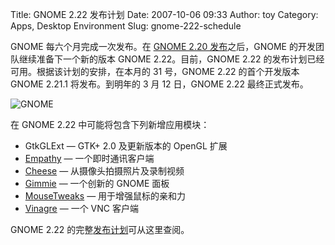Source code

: Title: GNOME 2.22 发布计划
Date: 2007-10-06 09:33
Author: toy
Category: Apps, Desktop Environment
Slug: gnome-222-schedule

GNOME 每六个月完成一次发布。在 [GNOME 2.20
发布](http://linuxtoy.org/archives/gnome-220-released.html)之后，GNOME
的开发团队继续准备下一个新的版本 GNOME 2.22。目前，GNOME 2.22
的发布计划已经可用。根据该计划的安排，在本月的 31 号，GNOME 2.22
的首个开发版本 GNOME 2.21.1 将发布。到明年的 3 月 12 日，GNOME 2.22
最终正式发布。

![GNOME](http://i.linuxtoy.org/i/logo/gnome-apps.png)

在 GNOME 2.22 中可能将包含下列新增应用模块：

-   GtkGLExt — GTK+ 2.0 及更新版本的 OpenGL 扩展
-   [Empathy](http://live.gnome.org/Empathy) — 一个即时通讯客户端
-   [Cheese](http://linuxtoy.org/archives/cheese.html) —
    从摄像头拍摄照片及录制视频
-   [Gimmie](http://linuxtoy.org/archives/gimmie.html) — 一个创新的
    GNOME 面板
-   [MouseTweaks](http://codebrowse.launchpad.net/~lowfi/mousetweaks/trunk/files)
    — 用于增强鼠标的亲和力
-   [Vinagre](http://linuxtoy.org/archives/vinagre.html) — 一个 VNC
    客户端

GNOME 2.22
的完整[发布计划](http://live.gnome.org/TwoPointTwentyone)可从这里查阅。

*Task statement:* An exact, word-for-word version of the material is required, free of pictures.

*Expected answer:*
Source code

: Title: GNOME 2.22 发布计划
Date: 2007-10-06 09:33
Author: toy
Category: Apps, Desktop Environment
Slug: gnome-222-schedule

GNOME 每六个月完成一次发布。在 [GNOME 2.20
发布](http://linuxtoy.org/archives/gnome-220-released.html)之后，GNOME
的开发团队继续准备下一个新的版本 GNOME 2.22。目前，GNOME 2.22
的发布计划已经可用。根据该计划的安排，在本月的 31 号，GNOME 2.22
的首个开发版本 GNOME 2.21.1 将发布。到明年的 3 月 12 日，GNOME 2.22
最终正式发布。

![GNOME](http://i.linuxtoy.org/i/logo/gnome-apps.png)

在 GNOME 2.22 中可能将包含下列新增应用模块：

-   GtkGLExt — GTK+ 2.0 及更新版本的 OpenGL 扩展
-   [Empathy](http://live.gnome.org/Empathy) — 一个即时通讯客户端
-   [Cheese](http://linuxtoy.org/archives/cheese.html) —
    从摄像头拍摄照片及录制视频
-   [Gimmie](http://linuxtoy.org/archives/gimmie.html) — 一个创新的
    GNOME 面板
-   [MouseTweaks](http://codebrowse.launchpad.net/~lowfi/mousetweaks/trunk/files)
    — 用于增强鼠标的亲和力
-   [Vinagre](http://linuxtoy.org/archives/vinagre.html) — 一个 VNC
    客户端

GNOME 2.22
的完整[发布计划](http://live.gnome.org/TwoPointTwentyone)可从这里查阅。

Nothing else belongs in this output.